Collected data:
:::
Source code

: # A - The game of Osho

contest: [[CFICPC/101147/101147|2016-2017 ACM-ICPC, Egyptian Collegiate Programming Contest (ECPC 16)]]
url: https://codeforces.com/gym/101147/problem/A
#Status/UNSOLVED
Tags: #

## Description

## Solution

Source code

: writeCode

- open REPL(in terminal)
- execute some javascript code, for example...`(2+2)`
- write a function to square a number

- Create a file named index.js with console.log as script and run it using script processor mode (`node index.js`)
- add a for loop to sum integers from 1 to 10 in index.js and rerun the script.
:::
Please return all of the entries above, exactly and completely.

Source code

: # A - The game of Osho

contest: [[CFICPC/101147/101147|2016-2017 ACM-ICPC, Egyptian Collegiate Programming Contest (ECPC 16)]]
url: https://codeforces.com/gym/101147/problem/A
#Status/UNSOLVED
Tags: #

## Description

## Solution

Source code

: writeCode

- open REPL(in terminal)
- execute some javascript code, for example...`(2+2)`
- write a function to square a number

- Create a file named index.js with console.log as script and run it using script processor mode (`node index.js`)
- add a for loop to sum integers from 1 to 10 in index.js and rerun the script.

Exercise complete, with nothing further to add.